Work instruction: Beginning with the line that includes "несколько параллельных процессов." and ending with the last line of the listing below, write out each line exactly, with no other output.

========================================================================

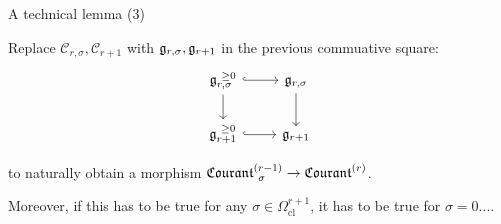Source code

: \documentclass[beamer,10pt]{standalone}
\begin{document}
\begin{frame}{A technical lemma (3)}
	\begin{upshotblock}
	  Replace $\mathcal{C}_{r,\sigma}, \mathcal{C}_{r+1}$ with $\g_{r,\sigma}, \g_{r+1}$ in the previous commuative square:
		\begin{displaymath}
			\begin{tikzcd}[ampersand replacement=\&]
				\g_{r,\sigma}^{~\geq 0} \ar[r,hook] \ar[d, ]
				\& \g_{r,\sigma} \ar[d, ]
				\\
				\g_{r+1}^{~\geq 0} \ar[r,hook] \& \g_{r+1}
			\end{tikzcd}
		\end{displaymath}
		\medskip

		to naturally obtain a morphism $\Courant[\sigma]{r-1} \to \Courant{r}$.
	\end{upshotblock}
	\vfill

	Moreover, if this has to be true for any $\sigma \in \Omega^{r+1}_{\mathrm{cl}}$, it has to be true for $\sigma = 0$.... 
\end{frame}
\end{document}
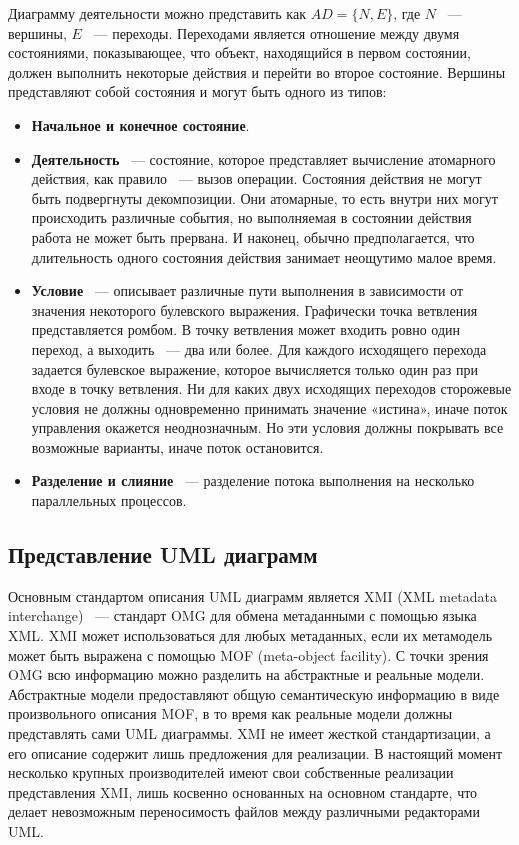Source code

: Диаграмму деятельности можно представить как $ AD = \{ N, E \} $, где $ N $ ~--- вершины, $ E $ ~--- переходы. Переходами является отношение между двумя состояниями, показывающее, что объект, находящийся в первом состоянии, должен выполнить некоторые действия и перейти во второе состояние. Вершины представляют собой состояния и могут быть одного из типов:
\begin{itemize}
\item \textbf{Начальное и конечное состояние}.
\item \textbf{Деятельность} ~--- состояние, которое представляет вычисление атомарного действия, как правило ~--- вызов операции. Состояния действия не могут быть подвергнуты декомпозиции. Они атомарные, то есть внутри них могут происходить различные события, но выполняемая в состоянии действия работа не может быть прервана. И наконец, обычно предполагается, что длительность одного состояния действия занимает неощутимо малое время.
\item \textbf{Условие} ~--- описывает различные пути выполнения в зависимости от значения некоторого булевского выражения. Графически точка ветвления представляется ромбом. В точку ветвления может входить ровно один переход, а выходить ~--- два или более. Для каждого исходящего перехода задается булевское выражение, которое вычисляется только один раз при входе в точку ветвления. Ни для каких двух исходящих переходов сторожевые условия не должны одновременно принимать значение «истина», иначе поток управления окажется неоднозначным. Но эти условия должны покрывать все возможные варианты, иначе поток остановится.
\item \textbf{Разделение и слияние} ~--- разделение потока выполнения на несколько параллельных процессов.
\end{itemize}

\subsection{Представление UML диаграмм}

Основным стандартом описания UML диаграмм является XMI (XML metadata interchange) ~--- стандарт OMG для обмена метаданными с помощью языка XML. XMI может использоваться для любых метаданных, если их метамодель может быть выражена с помощью MOF (meta-object facility). С точки зрения OMG всю информацию можно разделить на абстрактные и реальные модели. Абстрактные модели предоставляют общую семантическую информацию в виде произвольного описания MOF, в то время как реальные модели должны представлять сами UML диаграммы. XMI не имеет жесткой стандартизации, а его описание содержит лишь предложения для реализации. В настоящий момент несколько крупных производителей имеют свои собственные реализации представления XMI, лишь косвенно основанных на основном стандарте, что делает невозможным переносимость файлов между различными редакторами UML.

========================================================================

Answer for the task:
\item \textbf{Разделение и слияние} ~--- разделение потока выполнения на несколько параллельных процессов.
\end{itemize}

\subsection{Представление UML диаграмм}

Основным стандартом описания UML диаграмм является XMI (XML metadata interchange) ~--- стандарт OMG для обмена метаданными с помощью языка XML. XMI может использоваться для любых метаданных, если их метамодель может быть выражена с помощью MOF (meta-object facility). С точки зрения OMG всю информацию можно разделить на абстрактные и реальные модели. Абстрактные модели предоставляют общую семантическую информацию в виде произвольного описания MOF, в то время как реальные модели должны представлять сами UML диаграммы. XMI не имеет жесткой стандартизации, а его описание содержит лишь предложения для реализации. В настоящий момент несколько крупных производителей имеют свои собственные реализации представления XMI, лишь косвенно основанных на основном стандарте, что делает невозможным переносимость файлов между различными редакторами UML.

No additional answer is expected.